[Extracted data entries]
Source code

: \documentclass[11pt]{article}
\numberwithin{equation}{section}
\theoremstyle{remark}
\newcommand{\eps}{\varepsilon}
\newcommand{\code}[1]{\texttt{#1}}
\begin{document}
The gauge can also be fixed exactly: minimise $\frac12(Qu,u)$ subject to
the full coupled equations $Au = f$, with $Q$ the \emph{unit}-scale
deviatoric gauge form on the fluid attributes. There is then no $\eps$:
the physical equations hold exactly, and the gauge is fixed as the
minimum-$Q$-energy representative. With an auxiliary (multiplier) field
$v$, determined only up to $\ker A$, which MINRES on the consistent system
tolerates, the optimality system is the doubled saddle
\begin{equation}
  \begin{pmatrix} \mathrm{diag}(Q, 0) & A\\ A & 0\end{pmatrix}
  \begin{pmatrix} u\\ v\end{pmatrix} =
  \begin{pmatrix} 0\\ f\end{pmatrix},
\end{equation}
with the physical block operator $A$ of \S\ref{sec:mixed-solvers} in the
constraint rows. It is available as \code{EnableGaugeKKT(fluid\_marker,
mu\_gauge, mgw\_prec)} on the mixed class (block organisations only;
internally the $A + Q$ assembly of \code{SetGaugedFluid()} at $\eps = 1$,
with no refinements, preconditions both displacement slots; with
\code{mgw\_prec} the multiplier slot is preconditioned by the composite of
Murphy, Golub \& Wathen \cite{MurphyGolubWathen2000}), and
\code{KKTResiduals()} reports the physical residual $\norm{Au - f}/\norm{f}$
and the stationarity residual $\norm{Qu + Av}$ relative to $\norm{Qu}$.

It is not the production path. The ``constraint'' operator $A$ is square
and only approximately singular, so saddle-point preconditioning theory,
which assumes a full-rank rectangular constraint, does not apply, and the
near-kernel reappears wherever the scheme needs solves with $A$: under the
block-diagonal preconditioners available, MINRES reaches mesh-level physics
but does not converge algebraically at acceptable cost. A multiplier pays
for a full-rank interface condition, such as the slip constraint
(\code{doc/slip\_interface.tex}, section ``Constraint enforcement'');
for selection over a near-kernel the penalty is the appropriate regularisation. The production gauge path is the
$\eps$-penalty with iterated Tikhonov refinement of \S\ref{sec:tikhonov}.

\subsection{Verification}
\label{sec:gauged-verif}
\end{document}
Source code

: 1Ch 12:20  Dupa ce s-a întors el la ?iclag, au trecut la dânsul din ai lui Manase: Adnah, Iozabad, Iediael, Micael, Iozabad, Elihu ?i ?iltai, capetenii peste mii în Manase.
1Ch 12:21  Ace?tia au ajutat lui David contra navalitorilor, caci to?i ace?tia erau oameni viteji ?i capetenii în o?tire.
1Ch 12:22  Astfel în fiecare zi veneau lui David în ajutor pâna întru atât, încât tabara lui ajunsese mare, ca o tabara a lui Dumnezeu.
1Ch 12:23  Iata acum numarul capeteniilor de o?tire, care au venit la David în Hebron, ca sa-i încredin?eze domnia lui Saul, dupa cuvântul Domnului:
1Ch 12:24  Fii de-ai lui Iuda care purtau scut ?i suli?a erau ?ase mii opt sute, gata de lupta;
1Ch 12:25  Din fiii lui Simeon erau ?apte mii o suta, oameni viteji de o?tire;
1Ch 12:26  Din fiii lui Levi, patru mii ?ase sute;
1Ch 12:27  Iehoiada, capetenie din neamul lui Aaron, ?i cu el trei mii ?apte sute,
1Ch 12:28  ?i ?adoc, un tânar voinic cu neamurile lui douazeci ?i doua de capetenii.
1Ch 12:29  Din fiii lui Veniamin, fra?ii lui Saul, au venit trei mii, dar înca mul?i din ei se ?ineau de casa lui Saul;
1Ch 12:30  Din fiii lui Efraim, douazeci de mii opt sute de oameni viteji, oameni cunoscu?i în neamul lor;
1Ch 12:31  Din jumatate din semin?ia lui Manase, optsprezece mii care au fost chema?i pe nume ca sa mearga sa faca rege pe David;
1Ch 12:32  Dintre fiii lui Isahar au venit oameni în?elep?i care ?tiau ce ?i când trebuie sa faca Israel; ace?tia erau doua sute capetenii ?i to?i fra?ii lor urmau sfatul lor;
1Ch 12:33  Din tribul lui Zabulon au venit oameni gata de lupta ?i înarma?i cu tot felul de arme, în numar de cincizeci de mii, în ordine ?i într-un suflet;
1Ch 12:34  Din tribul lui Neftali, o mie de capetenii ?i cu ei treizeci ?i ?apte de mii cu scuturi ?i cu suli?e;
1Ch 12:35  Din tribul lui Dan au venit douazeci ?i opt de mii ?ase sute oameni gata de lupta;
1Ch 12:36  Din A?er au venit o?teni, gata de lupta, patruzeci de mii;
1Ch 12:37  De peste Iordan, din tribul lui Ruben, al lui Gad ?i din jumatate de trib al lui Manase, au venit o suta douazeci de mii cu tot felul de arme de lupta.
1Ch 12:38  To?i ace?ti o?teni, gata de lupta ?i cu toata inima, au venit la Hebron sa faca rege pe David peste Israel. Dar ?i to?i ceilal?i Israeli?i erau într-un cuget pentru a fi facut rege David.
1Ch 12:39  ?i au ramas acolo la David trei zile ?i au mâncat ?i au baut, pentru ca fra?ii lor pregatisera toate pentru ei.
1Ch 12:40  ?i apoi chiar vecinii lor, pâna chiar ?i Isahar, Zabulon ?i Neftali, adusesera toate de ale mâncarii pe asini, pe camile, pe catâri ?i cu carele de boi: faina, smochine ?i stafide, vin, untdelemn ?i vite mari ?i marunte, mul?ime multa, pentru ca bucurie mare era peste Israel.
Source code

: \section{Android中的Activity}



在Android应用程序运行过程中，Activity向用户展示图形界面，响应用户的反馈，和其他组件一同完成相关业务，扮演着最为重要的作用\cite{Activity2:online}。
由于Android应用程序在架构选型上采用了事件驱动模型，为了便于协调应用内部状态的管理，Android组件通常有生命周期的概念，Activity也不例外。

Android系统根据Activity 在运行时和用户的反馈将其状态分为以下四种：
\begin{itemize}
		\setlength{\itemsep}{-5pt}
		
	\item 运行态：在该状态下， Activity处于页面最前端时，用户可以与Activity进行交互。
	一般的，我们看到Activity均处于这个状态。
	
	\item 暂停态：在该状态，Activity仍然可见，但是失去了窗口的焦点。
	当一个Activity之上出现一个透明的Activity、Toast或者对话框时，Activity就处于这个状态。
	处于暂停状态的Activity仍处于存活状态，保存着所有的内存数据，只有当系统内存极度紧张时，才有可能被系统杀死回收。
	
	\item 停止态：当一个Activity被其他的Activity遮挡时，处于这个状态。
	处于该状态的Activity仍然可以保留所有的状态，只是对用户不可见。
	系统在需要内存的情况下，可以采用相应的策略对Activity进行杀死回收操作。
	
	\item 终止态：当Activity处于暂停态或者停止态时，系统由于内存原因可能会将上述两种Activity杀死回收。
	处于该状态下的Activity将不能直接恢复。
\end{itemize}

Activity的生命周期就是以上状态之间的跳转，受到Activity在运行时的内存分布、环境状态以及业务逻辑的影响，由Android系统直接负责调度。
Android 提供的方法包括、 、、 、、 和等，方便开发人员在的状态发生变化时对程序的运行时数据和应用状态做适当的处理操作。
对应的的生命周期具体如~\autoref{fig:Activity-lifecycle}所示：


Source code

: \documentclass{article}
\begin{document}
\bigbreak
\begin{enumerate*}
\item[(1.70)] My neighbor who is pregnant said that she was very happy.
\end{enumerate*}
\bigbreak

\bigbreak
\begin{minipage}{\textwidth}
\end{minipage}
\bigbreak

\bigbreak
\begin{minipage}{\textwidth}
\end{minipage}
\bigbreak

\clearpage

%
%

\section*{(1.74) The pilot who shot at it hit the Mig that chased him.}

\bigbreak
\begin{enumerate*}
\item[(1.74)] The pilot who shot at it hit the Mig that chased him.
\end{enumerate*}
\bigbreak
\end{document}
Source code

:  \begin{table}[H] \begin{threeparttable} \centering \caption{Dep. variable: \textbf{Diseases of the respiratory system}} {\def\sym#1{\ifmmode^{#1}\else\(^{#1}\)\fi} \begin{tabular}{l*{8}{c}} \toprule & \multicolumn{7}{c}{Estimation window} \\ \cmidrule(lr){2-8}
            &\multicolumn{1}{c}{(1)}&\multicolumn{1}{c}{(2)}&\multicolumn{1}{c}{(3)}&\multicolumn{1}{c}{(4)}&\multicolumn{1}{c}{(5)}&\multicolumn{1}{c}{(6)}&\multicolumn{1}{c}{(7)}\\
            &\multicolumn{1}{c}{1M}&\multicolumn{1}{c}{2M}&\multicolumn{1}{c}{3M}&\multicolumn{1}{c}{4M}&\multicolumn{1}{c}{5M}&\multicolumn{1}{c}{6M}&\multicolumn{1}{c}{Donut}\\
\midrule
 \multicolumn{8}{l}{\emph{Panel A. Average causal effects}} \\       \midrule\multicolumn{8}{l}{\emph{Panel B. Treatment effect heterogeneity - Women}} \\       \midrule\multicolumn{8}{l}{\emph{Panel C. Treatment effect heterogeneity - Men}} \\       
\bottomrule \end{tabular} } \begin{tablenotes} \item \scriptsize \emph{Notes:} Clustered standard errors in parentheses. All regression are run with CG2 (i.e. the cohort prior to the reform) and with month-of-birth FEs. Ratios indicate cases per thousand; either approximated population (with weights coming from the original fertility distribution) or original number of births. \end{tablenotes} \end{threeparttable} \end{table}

Task to carry out:
In the entries above, copy each line that contains the string "cite".

Task response:
Murphy, Golub \& Wathen \cite{MurphyGolubWathen2000}), and
在Android应用程序运行过程中，Activity向用户展示图形界面，响应用户的反馈，和其他组件一同完成相关业务，扮演着最为重要的作用\cite{Activity2:online}。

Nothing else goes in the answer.